__YOUR TASK__: Word for word, give the data again without its pictures.

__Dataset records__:
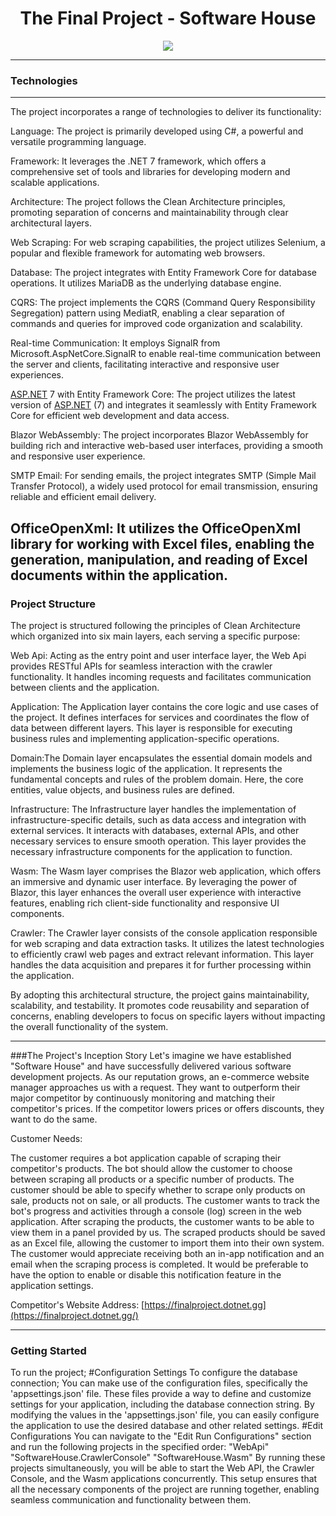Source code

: <h1 align="center">The Final Project - Software House</h1>

<p align="center">
  <img src="![Uploading Screenshot 2023-06-06 at 19.02.33.png…]()" />

</p>

---

### Technologies
---

The project incorporates a range of technologies to deliver its functionality:

Language: The project is primarily developed using C#, a powerful and versatile programming language.

Framework: It leverages the .NET 7 framework, which offers a comprehensive set of tools and libraries for developing modern and scalable applications.

Architecture: The project follows the Clean Architecture principles, promoting separation of concerns and maintainability through clear architectural layers.

Web Scraping: For web scraping capabilities, the project utilizes Selenium, a popular and flexible framework for automating web browsers.

Database: The project integrates with Entity Framework Core for database operations. It utilizes MariaDB as the underlying database engine.

CQRS: The project implements the CQRS (Command Query Responsibility Segregation) pattern using MediatR, enabling a clear separation of commands and queries for improved code organization and scalability.

Real-time Communication: It employs SignalR from Microsoft.AspNetCore.SignalR to enable real-time communication between the server and clients, facilitating interactive and responsive user experiences.

[ASP.NET](http://asp.net/) 7 with Entity Framework Core: The project utilizes the latest version of [ASP.NET](http://asp.net/) (7) and integrates it seamlessly with Entity Framework Core for efficient web development and data access.

Blazor WebAssembly: The project incorporates Blazor WebAssembly for building rich and interactive web-based user interfaces, providing a smooth and responsive user experience.

SMTP Email: For sending emails, the project integrates SMTP (Simple Mail Transfer Protocol), a widely used protocol for email transmission, ensuring reliable and efficient email delivery.

## OfficeOpenXml: It utilizes the OfficeOpenXml library for working with Excel files, enabling the generation, manipulation, and reading of Excel documents within the application.

### Project Structure

The project is structured following the principles of Clean Architecture which organized into six main layers, each serving a specific purpose:

Web Api: Acting as the entry point and user interface layer, the Web Api provides RESTful APIs for seamless interaction with the crawler functionality. It handles incoming requests and facilitates communication between clients and the application.

Application: The Application layer contains the core logic and use cases of the project. It defines interfaces for services and coordinates the flow of data between different layers. This layer is responsible for executing business rules and implementing application-specific operations.

Domain:The Domain layer encapsulates the essential domain models and implements the business logic of the application. It represents the fundamental concepts and rules of the problem domain. Here, the core entities, value objects, and business rules are defined.

Infrastructure: The Infrastructure layer handles the implementation of infrastructure-specific details, such as data access and integration with external services. It interacts with databases, external APIs, and other necessary services to ensure smooth operation. This layer provides the necessary infrastructure components for the application to function.

Wasm: The Wasm layer comprises the Blazor web application, which offers an immersive and dynamic user interface. By leveraging the power of Blazor, this layer enhances the overall user experience with interactive features, enabling rich client-side functionality and responsive UI components.

Crawler: The Crawler layer consists of the console application responsible for web scraping and data extraction tasks. It utilizes the latest technologies to efficiently crawl web pages and extract relevant information. This layer handles the data acquisition and prepares it for further processing within the application.

By adopting this architectural structure, the project gains maintainability, scalability, and testability. It promotes code reusability and separation of concerns, enabling developers to focus on specific layers without impacting the overall functionality of the system.

---

###The Project's Inception Story
Let's imagine we have established "Software House" and have successfully delivered various software development projects.
As our reputation grows, an e-commerce website manager approaches us with a request.
They want to outperform their major competitor by continuously monitoring and matching their competitor's prices.
If the competitor lowers prices or offers discounts, they want to do the same.

Customer Needs:

The customer requires a bot application capable of scraping their competitor's products.
The bot should allow the customer to choose between scraping all products or a specific number of products.
The customer should be able to specify whether to scrape only products on sale, products not on sale, or all products.
The customer wants to track the bot's progress and activities through a console (log) screen in the web application.
After scraping the products, the customer wants to be able to view them in a panel provided by us.
The scraped products should be saved as an Excel file, allowing the customer to import them into their own system.
The customer would appreciate receiving both an in-app notification and an email when the scraping process is completed.
It would be preferable to have the option to enable or disable this notification feature in the application settings.

Competitor's Website Address: [https://finalproject.dotnet.gg](https://finalproject.dotnet.gg/)

---

### Getting Started

To run the project;
#Configuration Settings
To configure the database connection;
You can make use of the configuration files, specifically the 'appsettings.json' file. These files provide a way to define and customize settings for your application, including the database connection string. By modifying the values in the 'appsettings.json' file, you can easily configure the application to use the desired database and other related settings.
#Edit Configurations
You can navigate to the "Edit Run Configurations" section and run the following projects in the specified order:
"WebApi"
"SoftwareHouse.CrawlerConsole"
"SoftwareHouse.Wasm"
By running these projects simultaneously, you will be able to start the Web API, the Crawler Console, and the Wasm applications concurrently. This setup ensures that all the necessary components of the project are running together, enabling seamless communication and functionality between them.
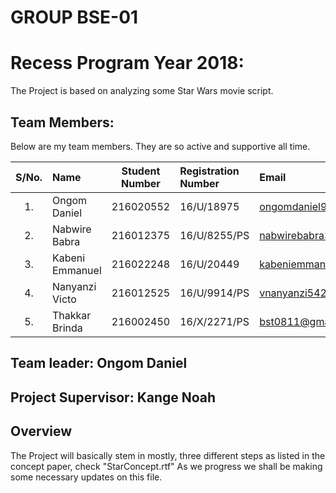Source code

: # GROUP BSE-01

# Recess Program Year 2018:
The Project is based on analyzing some Star Wars movie script.


## Team Members:
Below are my team members. They are so active and supportive all time.
  
|  S/No.  |       Name        |  Student Number  |  Registration Number  |        Email               |
|:-------:| :---------------- |   :----------:   |   :----------------   |  :---------------          |
|   1.    |  Ongom Daniel     |    216020552     |     16/U/18975        |  ongomdaniel9@gmail.com    |
|   2.    |  Nabwire Babra    |    216012375     |     16/U/8255/PS      |  nabwirebabra3@gmail.com   |
|   3.    |  Kabeni Emmanuel  |    216022248     |     16/U/20449        |  kabeniemmanuel@gmail.com  |
|   4.    |  Nanyanzi Victo   |    216012525     |     16/U/9914/PS      |  vnanyanzi542@gmail.com    |
|   5.    |  Thakkar Brinda   |    216002450     |     16/X/2271/PS      |  bst0811@gmail.com         |
## Team leader: Ongom Daniel
## Project Supervisor: Kange Noah
## Overview
The Project will basically stem in mostly, three different steps as listed in the concept paper, check "StarConcept.rtf"
As we progress we shall be making some necessary updates on this file.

__REPLY__:
Source code

: <h1 align="center">The Final Project - Software House</h1>

<p align="center">
  <img src="![Uploading Screenshot 2023-06-06 at 19.02.33.png…]()" />

</p>

---

### Technologies
---

The project incorporates a range of technologies to deliver its functionality:

Language: The project is primarily developed using C#, a powerful and versatile programming language.

Framework: It leverages the .NET 7 framework, which offers a comprehensive set of tools and libraries for developing modern and scalable applications.

Architecture: The project follows the Clean Architecture principles, promoting separation of concerns and maintainability through clear architectural layers.

Web Scraping: For web scraping capabilities, the project utilizes Selenium, a popular and flexible framework for automating web browsers.

Database: The project integrates with Entity Framework Core for database operations. It utilizes MariaDB as the underlying database engine.

CQRS: The project implements the CQRS (Command Query Responsibility Segregation) pattern using MediatR, enabling a clear separation of commands and queries for improved code organization and scalability.

Real-time Communication: It employs SignalR from Microsoft.AspNetCore.SignalR to enable real-time communication between the server and clients, facilitating interactive and responsive user experiences.

[ASP.NET](http://asp.net/) 7 with Entity Framework Core: The project utilizes the latest version of [ASP.NET](http://asp.net/) (7) and integrates it seamlessly with Entity Framework Core for efficient web development and data access.

Blazor WebAssembly: The project incorporates Blazor WebAssembly for building rich and interactive web-based user interfaces, providing a smooth and responsive user experience.

SMTP Email: For sending emails, the project integrates SMTP (Simple Mail Transfer Protocol), a widely used protocol for email transmission, ensuring reliable and efficient email delivery.

## OfficeOpenXml: It utilizes the OfficeOpenXml library for working with Excel files, enabling the generation, manipulation, and reading of Excel documents within the application.

### Project Structure

The project is structured following the principles of Clean Architecture which organized into six main layers, each serving a specific purpose:

Web Api: Acting as the entry point and user interface layer, the Web Api provides RESTful APIs for seamless interaction with the crawler functionality. It handles incoming requests and facilitates communication between clients and the application.

Application: The Application layer contains the core logic and use cases of the project. It defines interfaces for services and coordinates the flow of data between different layers. This layer is responsible for executing business rules and implementing application-specific operations.

Domain:The Domain layer encapsulates the essential domain models and implements the business logic of the application. It represents the fundamental concepts and rules of the problem domain. Here, the core entities, value objects, and business rules are defined.

Infrastructure: The Infrastructure layer handles the implementation of infrastructure-specific details, such as data access and integration with external services. It interacts with databases, external APIs, and other necessary services to ensure smooth operation. This layer provides the necessary infrastructure components for the application to function.

Wasm: The Wasm layer comprises the Blazor web application, which offers an immersive and dynamic user interface. By leveraging the power of Blazor, this layer enhances the overall user experience with interactive features, enabling rich client-side functionality and responsive UI components.

Crawler: The Crawler layer consists of the console application responsible for web scraping and data extraction tasks. It utilizes the latest technologies to efficiently crawl web pages and extract relevant information. This layer handles the data acquisition and prepares it for further processing within the application.

By adopting this architectural structure, the project gains maintainability, scalability, and testability. It promotes code reusability and separation of concerns, enabling developers to focus on specific layers without impacting the overall functionality of the system.

---

###The Project's Inception Story
Let's imagine we have established "Software House" and have successfully delivered various software development projects.
As our reputation grows, an e-commerce website manager approaches us with a request.
They want to outperform their major competitor by continuously monitoring and matching their competitor's prices.
If the competitor lowers prices or offers discounts, they want to do the same.

Customer Needs:

The customer requires a bot application capable of scraping their competitor's products.
The bot should allow the customer to choose between scraping all products or a specific number of products.
The customer should be able to specify whether to scrape only products on sale, products not on sale, or all products.
The customer wants to track the bot's progress and activities through a console (log) screen in the web application.
After scraping the products, the customer wants to be able to view them in a panel provided by us.
The scraped products should be saved as an Excel file, allowing the customer to import them into their own system.
The customer would appreciate receiving both an in-app notification and an email when the scraping process is completed.
It would be preferable to have the option to enable or disable this notification feature in the application settings.

Competitor's Website Address: [https://finalproject.dotnet.gg](https://finalproject.dotnet.gg/)

---

### Getting Started

To run the project;
#Configuration Settings
To configure the database connection;
You can make use of the configuration files, specifically the 'appsettings.json' file. These files provide a way to define and customize settings for your application, including the database connection string. By modifying the values in the 'appsettings.json' file, you can easily configure the application to use the desired database and other related settings.
#Edit Configurations
You can navigate to the "Edit Run Configurations" section and run the following projects in the specified order:
"WebApi"
"SoftwareHouse.CrawlerConsole"
"SoftwareHouse.Wasm"
By running these projects simultaneously, you will be able to start the Web API, the Crawler Console, and the Wasm applications concurrently. This setup ensures that all the necessary components of the project are running together, enabling seamless communication and functionality between them.
Source code

: # GROUP BSE-01

# Recess Program Year 2018:
The Project is based on analyzing some Star Wars movie script.


## Team Members:
Below are my team members. They are so active and supportive all time.
  
|  S/No.  |       Name        |  Student Number  |  Registration Number  |        Email               |
|:-------:| :---------------- |   :----------:   |   :----------------   |  :---------------          |
|   1.    |  Ongom Daniel     |    216020552     |     16/U/18975        |  ongomdaniel9@gmail.com    |
|   2.    |  Nabwire Babra    |    216012375     |     16/U/8255/PS      |  nabwirebabra3@gmail.com   |
|   3.    |  Kabeni Emmanuel  |    216022248     |     16/U/20449        |  kabeniemmanuel@gmail.com  |
|   4.    |  Nanyanzi Victo   |    216012525     |     16/U/9914/PS      |  vnanyanzi542@gmail.com    |
|   5.    |  Thakkar Brinda   |    216002450     |     16/X/2271/PS      |  bst0811@gmail.com         |
## Team leader: Ongom Daniel
## Project Supervisor: Kange Noah
## Overview
The Project will basically stem in mostly, three different steps as listed in the concept paper, check "StarConcept.rtf"
As we progress we shall be making some necessary updates on this file.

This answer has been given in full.